━━ Exercise data ━━

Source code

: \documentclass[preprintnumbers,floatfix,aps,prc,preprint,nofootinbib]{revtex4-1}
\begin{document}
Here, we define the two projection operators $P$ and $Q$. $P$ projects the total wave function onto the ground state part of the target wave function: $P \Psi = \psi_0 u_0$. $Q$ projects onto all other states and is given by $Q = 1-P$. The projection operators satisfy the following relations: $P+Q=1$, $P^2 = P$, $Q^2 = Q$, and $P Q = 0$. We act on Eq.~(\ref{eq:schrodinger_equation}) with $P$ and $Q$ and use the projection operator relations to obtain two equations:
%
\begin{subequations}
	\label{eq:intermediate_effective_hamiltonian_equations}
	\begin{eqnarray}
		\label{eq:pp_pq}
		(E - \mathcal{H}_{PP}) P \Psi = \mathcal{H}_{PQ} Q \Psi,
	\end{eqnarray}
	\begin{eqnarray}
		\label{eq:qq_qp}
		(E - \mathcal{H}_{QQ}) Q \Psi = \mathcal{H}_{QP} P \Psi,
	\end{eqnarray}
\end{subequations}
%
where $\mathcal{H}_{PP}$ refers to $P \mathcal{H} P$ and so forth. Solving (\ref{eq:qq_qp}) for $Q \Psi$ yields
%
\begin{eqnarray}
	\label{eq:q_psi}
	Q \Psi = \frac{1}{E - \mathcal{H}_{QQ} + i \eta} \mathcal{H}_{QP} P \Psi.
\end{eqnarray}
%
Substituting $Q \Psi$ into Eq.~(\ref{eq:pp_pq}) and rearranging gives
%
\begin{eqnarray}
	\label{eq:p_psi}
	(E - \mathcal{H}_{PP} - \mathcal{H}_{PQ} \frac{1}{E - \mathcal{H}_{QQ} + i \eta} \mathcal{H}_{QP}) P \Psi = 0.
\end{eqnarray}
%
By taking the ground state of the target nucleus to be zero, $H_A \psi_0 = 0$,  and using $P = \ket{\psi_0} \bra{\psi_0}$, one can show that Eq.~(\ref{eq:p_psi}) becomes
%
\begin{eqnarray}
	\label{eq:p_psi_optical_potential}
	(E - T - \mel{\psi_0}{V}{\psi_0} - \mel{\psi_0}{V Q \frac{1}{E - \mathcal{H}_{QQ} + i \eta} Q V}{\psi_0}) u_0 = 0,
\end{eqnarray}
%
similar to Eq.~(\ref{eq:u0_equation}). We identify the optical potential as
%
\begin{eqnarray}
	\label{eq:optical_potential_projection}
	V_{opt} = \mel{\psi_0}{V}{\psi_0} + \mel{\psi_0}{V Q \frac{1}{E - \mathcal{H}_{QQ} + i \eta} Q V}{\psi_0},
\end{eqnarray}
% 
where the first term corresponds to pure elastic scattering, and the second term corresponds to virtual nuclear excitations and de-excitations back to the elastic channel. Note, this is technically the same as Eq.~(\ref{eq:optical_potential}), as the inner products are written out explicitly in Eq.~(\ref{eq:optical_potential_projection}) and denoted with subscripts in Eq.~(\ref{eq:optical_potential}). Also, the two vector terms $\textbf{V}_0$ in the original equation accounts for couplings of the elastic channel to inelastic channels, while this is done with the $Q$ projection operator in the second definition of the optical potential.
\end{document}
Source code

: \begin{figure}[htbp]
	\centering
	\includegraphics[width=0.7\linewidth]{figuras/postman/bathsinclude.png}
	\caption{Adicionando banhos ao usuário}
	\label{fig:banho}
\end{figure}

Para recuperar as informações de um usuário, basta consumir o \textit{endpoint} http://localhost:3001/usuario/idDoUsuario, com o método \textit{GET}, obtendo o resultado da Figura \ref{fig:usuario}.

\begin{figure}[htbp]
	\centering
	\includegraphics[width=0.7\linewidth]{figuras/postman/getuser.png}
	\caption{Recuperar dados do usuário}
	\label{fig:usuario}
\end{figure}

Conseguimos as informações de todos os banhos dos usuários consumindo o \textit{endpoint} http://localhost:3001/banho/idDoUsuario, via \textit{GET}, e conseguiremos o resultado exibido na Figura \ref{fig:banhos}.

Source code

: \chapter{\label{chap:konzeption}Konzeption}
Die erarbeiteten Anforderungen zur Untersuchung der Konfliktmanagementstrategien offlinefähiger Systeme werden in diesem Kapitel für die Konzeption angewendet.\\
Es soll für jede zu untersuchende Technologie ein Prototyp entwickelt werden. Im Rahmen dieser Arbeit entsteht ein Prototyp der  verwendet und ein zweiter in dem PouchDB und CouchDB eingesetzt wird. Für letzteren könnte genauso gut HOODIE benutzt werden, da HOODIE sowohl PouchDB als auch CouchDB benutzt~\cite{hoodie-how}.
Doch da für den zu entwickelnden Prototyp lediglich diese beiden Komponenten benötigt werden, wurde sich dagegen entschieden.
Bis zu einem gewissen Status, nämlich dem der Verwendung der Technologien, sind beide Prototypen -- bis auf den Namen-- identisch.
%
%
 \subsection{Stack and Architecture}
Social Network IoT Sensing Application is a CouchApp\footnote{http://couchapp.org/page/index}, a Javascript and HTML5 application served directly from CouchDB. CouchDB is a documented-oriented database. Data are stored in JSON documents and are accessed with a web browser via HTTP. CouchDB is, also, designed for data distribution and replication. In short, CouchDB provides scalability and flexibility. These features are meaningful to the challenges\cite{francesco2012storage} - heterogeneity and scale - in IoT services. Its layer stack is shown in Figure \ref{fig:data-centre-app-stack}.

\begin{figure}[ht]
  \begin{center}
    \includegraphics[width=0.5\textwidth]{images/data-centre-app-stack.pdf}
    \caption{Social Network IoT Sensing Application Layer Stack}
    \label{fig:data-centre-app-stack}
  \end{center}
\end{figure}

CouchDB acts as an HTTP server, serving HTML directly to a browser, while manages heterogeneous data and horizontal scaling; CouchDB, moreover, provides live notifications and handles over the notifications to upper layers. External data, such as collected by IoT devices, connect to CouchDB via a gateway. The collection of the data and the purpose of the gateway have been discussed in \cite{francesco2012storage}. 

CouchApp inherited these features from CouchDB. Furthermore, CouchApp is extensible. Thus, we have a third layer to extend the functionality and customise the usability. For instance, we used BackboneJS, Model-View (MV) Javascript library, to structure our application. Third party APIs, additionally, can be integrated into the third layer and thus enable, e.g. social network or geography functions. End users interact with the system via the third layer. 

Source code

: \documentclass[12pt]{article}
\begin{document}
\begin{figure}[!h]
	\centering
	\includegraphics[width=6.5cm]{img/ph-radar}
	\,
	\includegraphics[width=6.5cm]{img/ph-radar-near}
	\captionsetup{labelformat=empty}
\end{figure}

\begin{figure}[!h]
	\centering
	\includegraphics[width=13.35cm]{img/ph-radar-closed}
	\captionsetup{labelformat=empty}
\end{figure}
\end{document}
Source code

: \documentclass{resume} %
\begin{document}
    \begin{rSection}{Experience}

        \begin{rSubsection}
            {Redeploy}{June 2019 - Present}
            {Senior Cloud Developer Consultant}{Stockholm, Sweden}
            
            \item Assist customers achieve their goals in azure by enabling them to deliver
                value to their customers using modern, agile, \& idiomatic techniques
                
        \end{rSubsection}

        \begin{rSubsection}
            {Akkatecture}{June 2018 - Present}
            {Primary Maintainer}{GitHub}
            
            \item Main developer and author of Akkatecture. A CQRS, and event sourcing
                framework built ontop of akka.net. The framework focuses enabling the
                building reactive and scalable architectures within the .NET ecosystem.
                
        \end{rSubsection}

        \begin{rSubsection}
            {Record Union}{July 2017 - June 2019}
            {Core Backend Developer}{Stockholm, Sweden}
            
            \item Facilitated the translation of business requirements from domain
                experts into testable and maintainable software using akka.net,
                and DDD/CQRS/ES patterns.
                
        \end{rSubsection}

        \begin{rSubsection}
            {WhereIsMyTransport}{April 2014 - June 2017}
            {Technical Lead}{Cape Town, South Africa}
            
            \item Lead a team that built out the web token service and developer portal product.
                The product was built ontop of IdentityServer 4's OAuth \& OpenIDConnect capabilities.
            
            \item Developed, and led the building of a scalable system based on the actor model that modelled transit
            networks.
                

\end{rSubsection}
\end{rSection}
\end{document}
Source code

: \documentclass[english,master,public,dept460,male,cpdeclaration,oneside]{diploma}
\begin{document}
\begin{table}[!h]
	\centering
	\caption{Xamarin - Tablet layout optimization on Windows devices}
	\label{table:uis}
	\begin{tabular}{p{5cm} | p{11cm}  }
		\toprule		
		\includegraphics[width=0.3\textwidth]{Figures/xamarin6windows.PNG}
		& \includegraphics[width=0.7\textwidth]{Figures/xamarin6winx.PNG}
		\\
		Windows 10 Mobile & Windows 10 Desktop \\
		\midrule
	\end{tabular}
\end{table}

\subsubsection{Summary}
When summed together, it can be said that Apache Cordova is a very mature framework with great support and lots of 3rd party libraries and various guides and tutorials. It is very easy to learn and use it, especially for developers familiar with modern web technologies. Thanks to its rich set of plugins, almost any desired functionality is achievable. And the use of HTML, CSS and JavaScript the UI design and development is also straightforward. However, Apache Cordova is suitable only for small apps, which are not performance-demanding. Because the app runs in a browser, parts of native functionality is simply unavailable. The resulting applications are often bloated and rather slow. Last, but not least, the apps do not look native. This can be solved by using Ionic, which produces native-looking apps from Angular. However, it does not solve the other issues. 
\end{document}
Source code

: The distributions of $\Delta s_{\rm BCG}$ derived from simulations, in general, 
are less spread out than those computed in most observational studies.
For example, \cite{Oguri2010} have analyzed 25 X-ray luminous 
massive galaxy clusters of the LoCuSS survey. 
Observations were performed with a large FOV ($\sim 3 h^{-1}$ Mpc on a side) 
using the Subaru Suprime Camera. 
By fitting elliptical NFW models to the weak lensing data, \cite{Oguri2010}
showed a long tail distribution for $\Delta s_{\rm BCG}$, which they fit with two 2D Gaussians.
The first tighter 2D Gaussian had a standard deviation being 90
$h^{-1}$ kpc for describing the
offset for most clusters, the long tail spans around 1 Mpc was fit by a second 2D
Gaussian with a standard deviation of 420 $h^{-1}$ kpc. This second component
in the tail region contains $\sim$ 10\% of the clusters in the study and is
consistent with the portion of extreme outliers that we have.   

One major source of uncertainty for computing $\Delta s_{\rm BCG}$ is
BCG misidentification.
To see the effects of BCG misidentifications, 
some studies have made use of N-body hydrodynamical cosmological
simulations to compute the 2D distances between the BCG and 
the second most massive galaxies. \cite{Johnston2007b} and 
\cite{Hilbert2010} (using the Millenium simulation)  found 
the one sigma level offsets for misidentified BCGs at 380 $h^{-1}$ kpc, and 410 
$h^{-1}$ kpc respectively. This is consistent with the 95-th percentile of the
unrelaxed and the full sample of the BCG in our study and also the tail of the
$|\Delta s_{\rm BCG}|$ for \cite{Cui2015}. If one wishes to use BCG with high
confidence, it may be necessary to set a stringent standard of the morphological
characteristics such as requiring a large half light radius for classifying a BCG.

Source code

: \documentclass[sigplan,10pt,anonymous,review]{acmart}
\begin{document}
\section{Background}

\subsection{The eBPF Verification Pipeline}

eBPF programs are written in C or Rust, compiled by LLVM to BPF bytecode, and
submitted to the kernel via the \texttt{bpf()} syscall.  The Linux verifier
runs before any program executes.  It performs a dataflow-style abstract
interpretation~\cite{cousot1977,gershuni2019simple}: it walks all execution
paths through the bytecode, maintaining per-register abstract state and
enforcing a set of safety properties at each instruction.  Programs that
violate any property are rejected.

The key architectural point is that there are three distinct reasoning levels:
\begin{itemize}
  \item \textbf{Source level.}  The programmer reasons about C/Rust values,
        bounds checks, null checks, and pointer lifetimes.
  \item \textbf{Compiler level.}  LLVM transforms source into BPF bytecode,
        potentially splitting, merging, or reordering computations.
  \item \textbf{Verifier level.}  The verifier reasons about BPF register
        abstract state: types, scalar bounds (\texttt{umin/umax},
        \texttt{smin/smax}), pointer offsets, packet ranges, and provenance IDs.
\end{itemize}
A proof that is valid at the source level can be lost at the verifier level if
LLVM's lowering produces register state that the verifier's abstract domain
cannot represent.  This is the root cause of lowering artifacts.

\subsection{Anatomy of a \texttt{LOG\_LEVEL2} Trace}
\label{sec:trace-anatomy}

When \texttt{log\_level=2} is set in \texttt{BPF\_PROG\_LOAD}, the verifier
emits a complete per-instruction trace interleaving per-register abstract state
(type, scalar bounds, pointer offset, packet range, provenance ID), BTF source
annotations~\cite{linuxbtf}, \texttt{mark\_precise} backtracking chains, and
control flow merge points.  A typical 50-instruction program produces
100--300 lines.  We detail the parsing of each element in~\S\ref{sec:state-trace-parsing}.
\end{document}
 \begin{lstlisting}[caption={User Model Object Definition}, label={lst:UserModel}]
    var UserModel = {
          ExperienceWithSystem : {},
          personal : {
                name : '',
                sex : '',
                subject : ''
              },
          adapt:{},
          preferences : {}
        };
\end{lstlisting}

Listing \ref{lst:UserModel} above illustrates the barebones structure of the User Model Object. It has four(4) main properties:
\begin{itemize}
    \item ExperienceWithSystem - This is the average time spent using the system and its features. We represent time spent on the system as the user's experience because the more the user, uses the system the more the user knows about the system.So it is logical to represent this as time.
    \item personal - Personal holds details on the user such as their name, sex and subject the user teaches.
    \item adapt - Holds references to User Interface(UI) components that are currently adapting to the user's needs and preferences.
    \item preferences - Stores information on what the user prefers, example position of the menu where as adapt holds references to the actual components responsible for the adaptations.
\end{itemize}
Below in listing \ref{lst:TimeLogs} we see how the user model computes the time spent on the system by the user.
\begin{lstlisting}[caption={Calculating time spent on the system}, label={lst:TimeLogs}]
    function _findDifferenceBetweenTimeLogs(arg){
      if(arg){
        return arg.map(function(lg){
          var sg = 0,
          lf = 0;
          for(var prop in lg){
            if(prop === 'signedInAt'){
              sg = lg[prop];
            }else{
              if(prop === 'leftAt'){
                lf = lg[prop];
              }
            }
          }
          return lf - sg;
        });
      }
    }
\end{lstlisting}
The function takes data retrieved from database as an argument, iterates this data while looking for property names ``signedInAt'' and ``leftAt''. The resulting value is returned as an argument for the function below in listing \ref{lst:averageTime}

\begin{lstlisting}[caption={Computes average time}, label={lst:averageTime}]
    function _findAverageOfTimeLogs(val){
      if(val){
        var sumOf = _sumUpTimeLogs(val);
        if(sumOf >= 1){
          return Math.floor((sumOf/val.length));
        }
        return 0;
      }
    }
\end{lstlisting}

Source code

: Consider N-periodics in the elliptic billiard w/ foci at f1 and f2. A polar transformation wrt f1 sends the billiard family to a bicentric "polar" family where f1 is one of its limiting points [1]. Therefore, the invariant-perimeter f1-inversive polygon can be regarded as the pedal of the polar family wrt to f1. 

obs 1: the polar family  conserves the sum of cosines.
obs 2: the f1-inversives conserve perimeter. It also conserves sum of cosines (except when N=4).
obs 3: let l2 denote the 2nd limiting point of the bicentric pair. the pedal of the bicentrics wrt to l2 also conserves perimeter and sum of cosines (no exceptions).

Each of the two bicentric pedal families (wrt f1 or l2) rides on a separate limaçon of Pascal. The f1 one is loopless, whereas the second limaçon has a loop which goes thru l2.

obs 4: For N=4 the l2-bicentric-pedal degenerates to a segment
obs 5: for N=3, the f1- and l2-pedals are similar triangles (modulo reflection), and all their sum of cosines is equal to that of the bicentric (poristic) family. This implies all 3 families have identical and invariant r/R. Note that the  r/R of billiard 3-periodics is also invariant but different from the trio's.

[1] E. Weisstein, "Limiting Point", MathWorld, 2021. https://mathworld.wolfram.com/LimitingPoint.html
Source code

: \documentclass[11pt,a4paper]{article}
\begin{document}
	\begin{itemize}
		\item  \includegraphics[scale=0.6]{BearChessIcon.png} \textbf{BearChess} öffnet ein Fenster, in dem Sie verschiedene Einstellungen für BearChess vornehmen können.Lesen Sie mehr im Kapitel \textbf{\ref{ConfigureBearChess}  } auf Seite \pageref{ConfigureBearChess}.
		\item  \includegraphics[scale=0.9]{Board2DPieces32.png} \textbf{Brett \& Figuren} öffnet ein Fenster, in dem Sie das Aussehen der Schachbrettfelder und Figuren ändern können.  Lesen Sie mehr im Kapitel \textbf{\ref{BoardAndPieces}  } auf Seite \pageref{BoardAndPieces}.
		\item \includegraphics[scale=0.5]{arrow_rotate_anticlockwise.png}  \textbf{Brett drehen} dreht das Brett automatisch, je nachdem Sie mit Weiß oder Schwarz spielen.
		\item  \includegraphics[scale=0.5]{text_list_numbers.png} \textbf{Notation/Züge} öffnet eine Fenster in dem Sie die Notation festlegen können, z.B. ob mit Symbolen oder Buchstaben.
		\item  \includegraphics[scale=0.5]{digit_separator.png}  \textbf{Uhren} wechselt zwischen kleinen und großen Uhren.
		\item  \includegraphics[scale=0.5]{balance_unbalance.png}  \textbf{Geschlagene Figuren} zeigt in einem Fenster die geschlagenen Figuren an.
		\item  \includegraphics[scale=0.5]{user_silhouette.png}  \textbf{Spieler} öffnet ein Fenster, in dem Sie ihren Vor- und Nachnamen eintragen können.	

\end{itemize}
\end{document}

━━━

## Task
In the records above, find each line with the string "localhost" and list it.

## Result
Para recuperar as informações de um usuário, basta consumir o \textit{endpoint} http://localhost:3001/usuario/idDoUsuario, com o método \textit{GET}, obtendo o resultado da Figura \ref{fig:usuario}.
Conseguimos as informações de todos os banhos dos usuários consumindo o \textit{endpoint} http://localhost:3001/banho/idDoUsuario, via \textit{GET}, e conseguiremos o resultado exibido na Figura \ref{fig:banhos}.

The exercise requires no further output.